**What you will do:** You are asked to filter the data below and copy every line holding "features".

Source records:
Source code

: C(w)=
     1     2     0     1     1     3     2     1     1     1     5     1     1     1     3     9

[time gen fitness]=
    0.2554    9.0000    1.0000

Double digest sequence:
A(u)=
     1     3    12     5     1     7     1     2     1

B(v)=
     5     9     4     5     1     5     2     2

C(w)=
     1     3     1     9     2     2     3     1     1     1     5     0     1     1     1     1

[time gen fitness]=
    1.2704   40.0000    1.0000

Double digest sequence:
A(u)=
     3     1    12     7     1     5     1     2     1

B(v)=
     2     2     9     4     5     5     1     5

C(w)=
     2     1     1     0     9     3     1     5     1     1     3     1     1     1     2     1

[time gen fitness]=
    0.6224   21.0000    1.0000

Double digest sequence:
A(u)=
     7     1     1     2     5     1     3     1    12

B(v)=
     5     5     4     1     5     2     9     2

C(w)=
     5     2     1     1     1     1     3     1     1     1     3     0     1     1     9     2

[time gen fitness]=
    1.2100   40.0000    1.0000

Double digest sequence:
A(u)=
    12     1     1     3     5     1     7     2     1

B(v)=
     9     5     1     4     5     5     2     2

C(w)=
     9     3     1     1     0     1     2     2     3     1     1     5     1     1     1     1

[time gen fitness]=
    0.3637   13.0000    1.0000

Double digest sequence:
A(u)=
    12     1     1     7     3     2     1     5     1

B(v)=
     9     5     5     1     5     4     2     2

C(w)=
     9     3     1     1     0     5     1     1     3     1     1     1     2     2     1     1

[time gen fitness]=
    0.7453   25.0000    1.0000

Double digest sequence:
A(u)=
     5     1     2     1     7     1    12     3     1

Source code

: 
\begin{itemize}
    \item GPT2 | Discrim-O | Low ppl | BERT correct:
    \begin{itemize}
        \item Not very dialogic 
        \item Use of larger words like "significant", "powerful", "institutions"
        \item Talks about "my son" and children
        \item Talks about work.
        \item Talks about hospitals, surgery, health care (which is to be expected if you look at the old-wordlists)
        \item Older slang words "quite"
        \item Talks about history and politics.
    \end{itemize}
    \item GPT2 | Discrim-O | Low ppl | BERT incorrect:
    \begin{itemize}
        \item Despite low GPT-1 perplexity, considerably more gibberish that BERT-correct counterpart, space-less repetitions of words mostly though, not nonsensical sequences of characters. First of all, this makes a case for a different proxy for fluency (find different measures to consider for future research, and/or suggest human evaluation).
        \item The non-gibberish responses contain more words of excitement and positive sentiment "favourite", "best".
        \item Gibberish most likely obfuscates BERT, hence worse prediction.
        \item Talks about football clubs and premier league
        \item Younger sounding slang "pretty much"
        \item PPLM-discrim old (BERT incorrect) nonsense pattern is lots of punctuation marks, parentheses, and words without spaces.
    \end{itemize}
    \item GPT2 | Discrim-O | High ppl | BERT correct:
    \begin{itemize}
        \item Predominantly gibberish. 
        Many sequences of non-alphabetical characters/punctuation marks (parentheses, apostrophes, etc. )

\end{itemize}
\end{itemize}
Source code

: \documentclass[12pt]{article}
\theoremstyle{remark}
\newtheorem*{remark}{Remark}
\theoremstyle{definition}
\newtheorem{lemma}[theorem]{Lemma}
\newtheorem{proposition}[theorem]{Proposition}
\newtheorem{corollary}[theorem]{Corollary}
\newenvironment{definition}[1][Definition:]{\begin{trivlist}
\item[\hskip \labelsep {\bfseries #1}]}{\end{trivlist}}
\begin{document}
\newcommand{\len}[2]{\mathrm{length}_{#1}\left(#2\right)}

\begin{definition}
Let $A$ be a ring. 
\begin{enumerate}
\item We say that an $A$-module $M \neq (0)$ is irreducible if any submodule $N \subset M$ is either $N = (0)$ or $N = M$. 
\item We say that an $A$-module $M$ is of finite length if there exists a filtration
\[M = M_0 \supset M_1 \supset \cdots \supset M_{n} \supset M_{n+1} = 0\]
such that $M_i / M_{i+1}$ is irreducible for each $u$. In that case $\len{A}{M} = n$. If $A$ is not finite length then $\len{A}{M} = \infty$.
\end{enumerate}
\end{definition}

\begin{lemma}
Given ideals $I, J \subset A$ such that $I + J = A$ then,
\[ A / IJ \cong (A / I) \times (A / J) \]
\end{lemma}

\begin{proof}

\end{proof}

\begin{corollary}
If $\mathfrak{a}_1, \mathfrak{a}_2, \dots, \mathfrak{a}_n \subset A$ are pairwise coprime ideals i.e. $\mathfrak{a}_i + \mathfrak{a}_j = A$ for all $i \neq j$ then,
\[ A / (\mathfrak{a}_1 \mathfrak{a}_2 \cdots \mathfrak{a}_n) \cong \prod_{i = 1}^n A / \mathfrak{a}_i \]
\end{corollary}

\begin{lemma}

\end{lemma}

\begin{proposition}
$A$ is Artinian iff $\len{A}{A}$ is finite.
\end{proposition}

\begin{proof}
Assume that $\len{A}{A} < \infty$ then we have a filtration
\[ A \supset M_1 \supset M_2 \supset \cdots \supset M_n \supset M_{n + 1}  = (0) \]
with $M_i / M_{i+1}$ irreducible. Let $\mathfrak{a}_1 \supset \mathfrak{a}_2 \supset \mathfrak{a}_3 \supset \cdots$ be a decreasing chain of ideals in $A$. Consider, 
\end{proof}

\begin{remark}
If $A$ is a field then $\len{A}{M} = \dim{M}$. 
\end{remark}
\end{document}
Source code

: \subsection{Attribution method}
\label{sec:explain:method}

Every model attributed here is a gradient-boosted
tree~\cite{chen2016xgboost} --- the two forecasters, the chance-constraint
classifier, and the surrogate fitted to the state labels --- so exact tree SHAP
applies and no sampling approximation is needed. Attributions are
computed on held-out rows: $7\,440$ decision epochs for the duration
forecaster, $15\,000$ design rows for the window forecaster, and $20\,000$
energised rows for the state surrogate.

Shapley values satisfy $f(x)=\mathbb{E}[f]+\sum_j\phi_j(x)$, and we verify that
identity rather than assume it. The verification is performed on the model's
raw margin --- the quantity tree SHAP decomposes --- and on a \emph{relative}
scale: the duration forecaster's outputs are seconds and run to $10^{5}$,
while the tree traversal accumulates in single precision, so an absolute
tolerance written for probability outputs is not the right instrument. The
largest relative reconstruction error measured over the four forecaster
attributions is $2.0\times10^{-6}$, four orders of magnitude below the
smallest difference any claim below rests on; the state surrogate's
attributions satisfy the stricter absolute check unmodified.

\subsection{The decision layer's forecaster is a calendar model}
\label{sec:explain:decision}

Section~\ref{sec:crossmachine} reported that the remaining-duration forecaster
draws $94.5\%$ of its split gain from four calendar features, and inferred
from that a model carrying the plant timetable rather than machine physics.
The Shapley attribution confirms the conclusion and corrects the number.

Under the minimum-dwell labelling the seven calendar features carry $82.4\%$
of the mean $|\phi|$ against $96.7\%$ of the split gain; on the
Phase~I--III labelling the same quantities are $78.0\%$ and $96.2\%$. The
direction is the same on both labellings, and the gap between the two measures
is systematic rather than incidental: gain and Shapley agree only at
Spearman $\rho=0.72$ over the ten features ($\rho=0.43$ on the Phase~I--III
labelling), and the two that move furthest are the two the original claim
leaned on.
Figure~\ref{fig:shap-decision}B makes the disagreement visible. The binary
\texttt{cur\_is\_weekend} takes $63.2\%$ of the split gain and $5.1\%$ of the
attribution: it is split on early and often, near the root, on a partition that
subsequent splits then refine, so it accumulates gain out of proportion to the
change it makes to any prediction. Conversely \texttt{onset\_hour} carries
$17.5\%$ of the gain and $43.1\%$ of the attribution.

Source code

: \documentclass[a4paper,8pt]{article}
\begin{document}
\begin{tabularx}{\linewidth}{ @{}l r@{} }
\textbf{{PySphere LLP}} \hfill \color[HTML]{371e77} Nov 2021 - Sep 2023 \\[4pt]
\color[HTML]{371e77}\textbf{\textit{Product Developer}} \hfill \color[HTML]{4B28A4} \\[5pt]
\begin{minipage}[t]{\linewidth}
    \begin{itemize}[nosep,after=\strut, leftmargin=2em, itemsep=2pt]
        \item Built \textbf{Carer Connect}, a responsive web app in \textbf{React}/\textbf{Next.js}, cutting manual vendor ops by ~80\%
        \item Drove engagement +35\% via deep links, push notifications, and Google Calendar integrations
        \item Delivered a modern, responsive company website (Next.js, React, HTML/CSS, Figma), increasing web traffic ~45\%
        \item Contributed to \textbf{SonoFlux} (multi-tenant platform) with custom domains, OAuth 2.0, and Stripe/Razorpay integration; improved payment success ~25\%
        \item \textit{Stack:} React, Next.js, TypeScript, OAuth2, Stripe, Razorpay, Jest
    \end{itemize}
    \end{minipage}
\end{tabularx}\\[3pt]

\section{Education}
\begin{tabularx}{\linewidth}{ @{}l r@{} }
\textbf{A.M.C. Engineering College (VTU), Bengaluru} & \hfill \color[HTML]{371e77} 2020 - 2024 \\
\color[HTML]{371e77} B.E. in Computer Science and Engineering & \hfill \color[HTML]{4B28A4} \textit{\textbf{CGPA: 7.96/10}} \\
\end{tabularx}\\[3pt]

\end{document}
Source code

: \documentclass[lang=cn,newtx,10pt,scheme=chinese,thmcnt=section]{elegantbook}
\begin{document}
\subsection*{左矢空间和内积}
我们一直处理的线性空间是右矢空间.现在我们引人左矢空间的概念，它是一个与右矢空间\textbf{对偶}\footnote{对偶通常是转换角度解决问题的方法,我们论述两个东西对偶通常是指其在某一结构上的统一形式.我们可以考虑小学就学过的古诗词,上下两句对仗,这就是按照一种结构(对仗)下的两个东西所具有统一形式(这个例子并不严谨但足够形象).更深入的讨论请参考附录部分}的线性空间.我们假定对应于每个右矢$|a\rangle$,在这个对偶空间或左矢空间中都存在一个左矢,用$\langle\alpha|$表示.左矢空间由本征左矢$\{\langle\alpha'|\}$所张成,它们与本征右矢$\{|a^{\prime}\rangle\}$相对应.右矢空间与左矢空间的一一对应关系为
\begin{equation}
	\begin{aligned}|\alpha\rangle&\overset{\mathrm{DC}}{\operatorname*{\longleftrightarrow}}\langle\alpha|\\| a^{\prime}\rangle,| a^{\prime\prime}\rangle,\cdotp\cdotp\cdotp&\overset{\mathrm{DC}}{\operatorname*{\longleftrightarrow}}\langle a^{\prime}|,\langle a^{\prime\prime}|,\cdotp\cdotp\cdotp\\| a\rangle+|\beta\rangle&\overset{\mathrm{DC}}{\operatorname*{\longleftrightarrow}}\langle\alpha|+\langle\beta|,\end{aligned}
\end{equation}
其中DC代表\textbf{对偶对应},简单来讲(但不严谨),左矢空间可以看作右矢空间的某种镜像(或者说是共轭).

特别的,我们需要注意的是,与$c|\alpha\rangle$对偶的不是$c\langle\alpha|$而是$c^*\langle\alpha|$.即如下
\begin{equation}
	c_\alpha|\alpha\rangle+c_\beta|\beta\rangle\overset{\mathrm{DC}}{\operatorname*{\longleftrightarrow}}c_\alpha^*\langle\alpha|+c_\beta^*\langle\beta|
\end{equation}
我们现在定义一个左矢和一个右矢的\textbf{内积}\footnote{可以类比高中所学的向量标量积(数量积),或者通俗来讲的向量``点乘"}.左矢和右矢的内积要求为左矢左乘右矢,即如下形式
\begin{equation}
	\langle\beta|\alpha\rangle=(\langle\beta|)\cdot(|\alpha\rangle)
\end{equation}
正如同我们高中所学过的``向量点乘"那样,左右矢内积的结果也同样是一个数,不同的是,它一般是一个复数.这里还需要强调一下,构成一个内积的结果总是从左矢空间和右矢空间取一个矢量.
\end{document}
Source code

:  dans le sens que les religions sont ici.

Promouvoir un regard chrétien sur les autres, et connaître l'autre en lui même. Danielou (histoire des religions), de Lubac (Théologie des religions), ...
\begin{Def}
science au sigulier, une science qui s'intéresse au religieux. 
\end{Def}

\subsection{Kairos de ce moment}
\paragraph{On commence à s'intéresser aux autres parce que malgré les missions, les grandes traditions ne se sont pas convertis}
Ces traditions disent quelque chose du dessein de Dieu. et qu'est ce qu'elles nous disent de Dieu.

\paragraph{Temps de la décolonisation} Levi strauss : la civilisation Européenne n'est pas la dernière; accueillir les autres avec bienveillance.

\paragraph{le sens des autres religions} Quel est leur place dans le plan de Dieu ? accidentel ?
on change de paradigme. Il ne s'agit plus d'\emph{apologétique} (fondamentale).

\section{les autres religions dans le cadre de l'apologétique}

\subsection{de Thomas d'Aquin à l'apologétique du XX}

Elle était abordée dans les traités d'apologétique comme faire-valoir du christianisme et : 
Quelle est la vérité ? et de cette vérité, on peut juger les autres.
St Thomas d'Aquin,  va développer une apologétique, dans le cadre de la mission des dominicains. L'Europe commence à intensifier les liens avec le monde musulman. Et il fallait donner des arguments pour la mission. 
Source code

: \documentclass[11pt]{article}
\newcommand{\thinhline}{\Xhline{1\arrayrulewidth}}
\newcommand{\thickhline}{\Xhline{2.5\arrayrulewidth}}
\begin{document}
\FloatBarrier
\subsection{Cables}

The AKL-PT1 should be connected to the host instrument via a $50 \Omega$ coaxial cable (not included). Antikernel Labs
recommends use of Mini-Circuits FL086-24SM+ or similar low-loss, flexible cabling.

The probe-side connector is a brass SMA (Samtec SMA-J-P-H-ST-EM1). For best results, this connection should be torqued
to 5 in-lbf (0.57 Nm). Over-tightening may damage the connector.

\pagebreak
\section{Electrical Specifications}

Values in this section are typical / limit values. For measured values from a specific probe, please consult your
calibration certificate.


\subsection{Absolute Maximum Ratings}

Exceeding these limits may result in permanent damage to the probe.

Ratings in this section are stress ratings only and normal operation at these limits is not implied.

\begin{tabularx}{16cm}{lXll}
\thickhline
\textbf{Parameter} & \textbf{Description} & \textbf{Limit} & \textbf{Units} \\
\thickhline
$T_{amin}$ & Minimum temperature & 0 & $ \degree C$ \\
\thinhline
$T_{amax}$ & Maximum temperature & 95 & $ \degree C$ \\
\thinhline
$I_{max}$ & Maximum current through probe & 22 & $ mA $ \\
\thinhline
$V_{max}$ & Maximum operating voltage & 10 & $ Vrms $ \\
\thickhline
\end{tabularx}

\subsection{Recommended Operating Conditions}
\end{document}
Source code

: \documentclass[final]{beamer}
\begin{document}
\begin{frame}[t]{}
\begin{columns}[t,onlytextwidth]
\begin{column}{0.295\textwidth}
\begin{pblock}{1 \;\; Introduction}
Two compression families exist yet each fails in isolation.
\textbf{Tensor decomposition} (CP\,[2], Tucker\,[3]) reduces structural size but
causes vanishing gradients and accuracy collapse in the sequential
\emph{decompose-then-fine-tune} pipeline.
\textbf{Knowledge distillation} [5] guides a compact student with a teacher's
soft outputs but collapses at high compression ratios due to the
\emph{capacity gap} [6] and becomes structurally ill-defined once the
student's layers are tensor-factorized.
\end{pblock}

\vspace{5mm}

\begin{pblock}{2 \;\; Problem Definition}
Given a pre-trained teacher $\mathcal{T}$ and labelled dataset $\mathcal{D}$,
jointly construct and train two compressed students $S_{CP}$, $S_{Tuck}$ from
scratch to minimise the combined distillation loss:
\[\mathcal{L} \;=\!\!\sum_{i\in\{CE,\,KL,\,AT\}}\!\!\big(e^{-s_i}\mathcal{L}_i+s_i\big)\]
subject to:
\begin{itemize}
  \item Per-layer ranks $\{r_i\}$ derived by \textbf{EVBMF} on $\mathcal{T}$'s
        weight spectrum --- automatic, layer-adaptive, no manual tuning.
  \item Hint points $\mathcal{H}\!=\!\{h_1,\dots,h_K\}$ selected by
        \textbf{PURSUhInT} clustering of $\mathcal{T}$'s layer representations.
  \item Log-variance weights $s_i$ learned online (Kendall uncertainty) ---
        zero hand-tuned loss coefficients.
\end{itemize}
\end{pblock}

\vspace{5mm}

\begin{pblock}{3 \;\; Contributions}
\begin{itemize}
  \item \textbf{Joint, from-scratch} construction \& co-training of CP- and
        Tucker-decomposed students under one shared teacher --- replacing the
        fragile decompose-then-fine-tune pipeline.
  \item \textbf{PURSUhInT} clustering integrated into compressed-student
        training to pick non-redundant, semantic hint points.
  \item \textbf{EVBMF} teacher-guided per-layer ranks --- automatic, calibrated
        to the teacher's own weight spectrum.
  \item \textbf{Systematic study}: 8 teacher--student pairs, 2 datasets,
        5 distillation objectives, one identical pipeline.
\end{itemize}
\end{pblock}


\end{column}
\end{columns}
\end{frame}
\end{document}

**Result for this task:**
draws $94.5\%$ of its split gain from four calendar features, and inferred
Under the minimum-dwell labelling the seven calendar features carry $82.4\%$
Spearman $\rho=0.72$ over the ten features ($\rho=0.43$ on the Phase~I--III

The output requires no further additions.